Это был труд на несколько десятилетий, и потому Диоклетиану требовались помощники. Процесс двигался путем проб и ошибок, в зависимости от условий; были, разумеется, провалы, причем некоторые из них тем крупнее, чем шире был размах замысла — взять, к примеру, колоссальную глупость эдикта о ценах, а позднее — стремление раз и навсегда принудить христиан поклоняться государственным богам Рима. Но Диоклетиан никогда не ослаблял напора, не терял общего чувства направления и не шел в обход. В эпоху, которая в значительно меньшей степени, чем наша, зависела от инструкций центра и значительно больше — от осмотрительности местной власти, нужны были свойственные Диоклетиану бесконечное внимание к деталям и неиссякаемая энергия, чтобы теоретические замыслы были реализованы на практике. Он всегда находился в движении, инспектируя оборону Дуная и новое строительство, контролируя ход земельной переписи и определение размера налогов, следя за реорганизацией провинции — в Сирмии, Дуросторе, Ратиарии, Виминации, Сердике, Адрианополе, Антиохии или в городах на Ниле.

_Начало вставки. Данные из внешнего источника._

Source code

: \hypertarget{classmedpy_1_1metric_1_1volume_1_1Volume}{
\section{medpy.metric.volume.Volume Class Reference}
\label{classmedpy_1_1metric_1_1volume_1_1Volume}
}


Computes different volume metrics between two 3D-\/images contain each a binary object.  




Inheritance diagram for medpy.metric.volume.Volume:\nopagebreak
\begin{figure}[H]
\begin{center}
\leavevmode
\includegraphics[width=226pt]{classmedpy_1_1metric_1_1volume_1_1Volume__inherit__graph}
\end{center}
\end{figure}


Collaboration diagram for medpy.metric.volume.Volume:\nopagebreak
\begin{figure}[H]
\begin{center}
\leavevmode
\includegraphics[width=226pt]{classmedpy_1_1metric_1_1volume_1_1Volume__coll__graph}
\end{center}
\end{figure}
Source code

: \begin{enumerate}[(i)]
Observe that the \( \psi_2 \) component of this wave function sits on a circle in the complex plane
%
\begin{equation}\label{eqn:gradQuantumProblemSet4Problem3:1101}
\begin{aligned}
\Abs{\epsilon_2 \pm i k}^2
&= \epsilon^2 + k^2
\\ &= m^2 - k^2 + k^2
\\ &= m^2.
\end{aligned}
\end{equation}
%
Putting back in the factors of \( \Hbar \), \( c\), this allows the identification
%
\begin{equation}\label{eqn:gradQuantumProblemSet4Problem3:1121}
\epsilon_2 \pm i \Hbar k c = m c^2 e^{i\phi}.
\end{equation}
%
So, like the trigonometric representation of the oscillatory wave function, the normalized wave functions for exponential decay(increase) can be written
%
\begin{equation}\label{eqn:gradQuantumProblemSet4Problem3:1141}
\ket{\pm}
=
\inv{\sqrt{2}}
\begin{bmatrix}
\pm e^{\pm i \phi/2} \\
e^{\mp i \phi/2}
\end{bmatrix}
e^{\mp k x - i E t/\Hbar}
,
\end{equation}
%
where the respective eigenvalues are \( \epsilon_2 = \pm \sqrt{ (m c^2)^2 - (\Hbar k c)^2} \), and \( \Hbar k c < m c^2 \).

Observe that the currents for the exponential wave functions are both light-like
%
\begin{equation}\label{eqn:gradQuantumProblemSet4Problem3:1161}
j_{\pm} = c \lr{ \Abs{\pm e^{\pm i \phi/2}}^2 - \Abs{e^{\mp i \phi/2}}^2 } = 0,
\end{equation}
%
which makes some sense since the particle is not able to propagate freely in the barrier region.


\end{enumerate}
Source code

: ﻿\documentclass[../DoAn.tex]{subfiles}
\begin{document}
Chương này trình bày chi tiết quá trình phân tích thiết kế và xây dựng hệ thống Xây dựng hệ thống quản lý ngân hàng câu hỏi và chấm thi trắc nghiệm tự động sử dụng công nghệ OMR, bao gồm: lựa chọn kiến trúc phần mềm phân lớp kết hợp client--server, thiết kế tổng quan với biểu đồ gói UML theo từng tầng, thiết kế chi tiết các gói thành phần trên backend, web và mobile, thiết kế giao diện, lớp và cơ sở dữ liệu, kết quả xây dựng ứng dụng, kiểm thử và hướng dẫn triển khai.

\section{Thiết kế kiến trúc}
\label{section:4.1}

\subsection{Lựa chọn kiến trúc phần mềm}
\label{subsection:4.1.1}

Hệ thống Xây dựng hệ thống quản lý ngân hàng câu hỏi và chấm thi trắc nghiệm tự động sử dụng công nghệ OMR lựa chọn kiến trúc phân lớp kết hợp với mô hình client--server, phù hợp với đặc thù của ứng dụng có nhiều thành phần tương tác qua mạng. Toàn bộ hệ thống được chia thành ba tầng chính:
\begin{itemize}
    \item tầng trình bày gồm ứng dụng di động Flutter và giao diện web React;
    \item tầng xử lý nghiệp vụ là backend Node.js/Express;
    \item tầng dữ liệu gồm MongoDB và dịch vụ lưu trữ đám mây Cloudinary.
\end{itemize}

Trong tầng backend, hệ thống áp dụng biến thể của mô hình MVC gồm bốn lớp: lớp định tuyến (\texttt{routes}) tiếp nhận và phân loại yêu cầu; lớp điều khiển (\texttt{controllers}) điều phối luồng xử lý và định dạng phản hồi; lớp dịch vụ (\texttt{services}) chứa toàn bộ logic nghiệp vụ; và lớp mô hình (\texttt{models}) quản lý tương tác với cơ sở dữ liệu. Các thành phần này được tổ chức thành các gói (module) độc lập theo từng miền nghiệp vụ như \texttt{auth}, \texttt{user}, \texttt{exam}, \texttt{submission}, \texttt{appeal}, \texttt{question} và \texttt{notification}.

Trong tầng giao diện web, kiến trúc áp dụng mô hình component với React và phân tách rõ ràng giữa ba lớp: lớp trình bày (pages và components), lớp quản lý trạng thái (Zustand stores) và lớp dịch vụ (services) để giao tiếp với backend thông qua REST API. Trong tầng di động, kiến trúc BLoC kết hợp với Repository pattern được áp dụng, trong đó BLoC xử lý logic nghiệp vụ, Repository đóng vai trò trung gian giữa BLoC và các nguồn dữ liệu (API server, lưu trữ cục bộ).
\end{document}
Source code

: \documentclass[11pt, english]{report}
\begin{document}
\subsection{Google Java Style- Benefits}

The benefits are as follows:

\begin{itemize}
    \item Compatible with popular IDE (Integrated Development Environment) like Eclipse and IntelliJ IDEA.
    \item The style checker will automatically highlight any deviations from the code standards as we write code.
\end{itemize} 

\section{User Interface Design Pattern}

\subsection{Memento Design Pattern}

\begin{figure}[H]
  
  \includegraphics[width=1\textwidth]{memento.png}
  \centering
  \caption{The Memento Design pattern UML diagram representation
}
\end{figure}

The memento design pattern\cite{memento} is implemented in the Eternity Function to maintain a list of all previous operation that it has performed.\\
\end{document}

[223] Если дорожные карты лгут, нужно приказать составить более точные; если данные земельной переписи устарели или список граждан неточен, нужно назначить людей, чтобы пересчитать и измерить все заново; если в законах и императорских указах невозможно разобраться, необходимо собрать лучших законников, чтобы те свели это нагромождение в доступный для понимания свод. Традиционные методы и сомнительные гарантии не годятся: как можно меньше нужно оставить на волю случая. Все нужно взвесить и оценить по результатам взвешивания, а значит — нужны четкие записи, цифры, доклады. Привычку к военной скрупулезности и порядку следовало сознательно применить во всех органах управления. Но в отличие от прочих, которые слишком увлекались деталями или боялись отступить от правил, Диоклетиан неизменно рассматривал каждый элемент империи как часть целого и был готов использовать их все для выполнения своих новых задумок. Редко такое сочетание качеств настолько удачно подходило для нужд эпохи: он действительно был, как говорит историк, «необходимый для государства человек» — vir necessitatem rei publicae.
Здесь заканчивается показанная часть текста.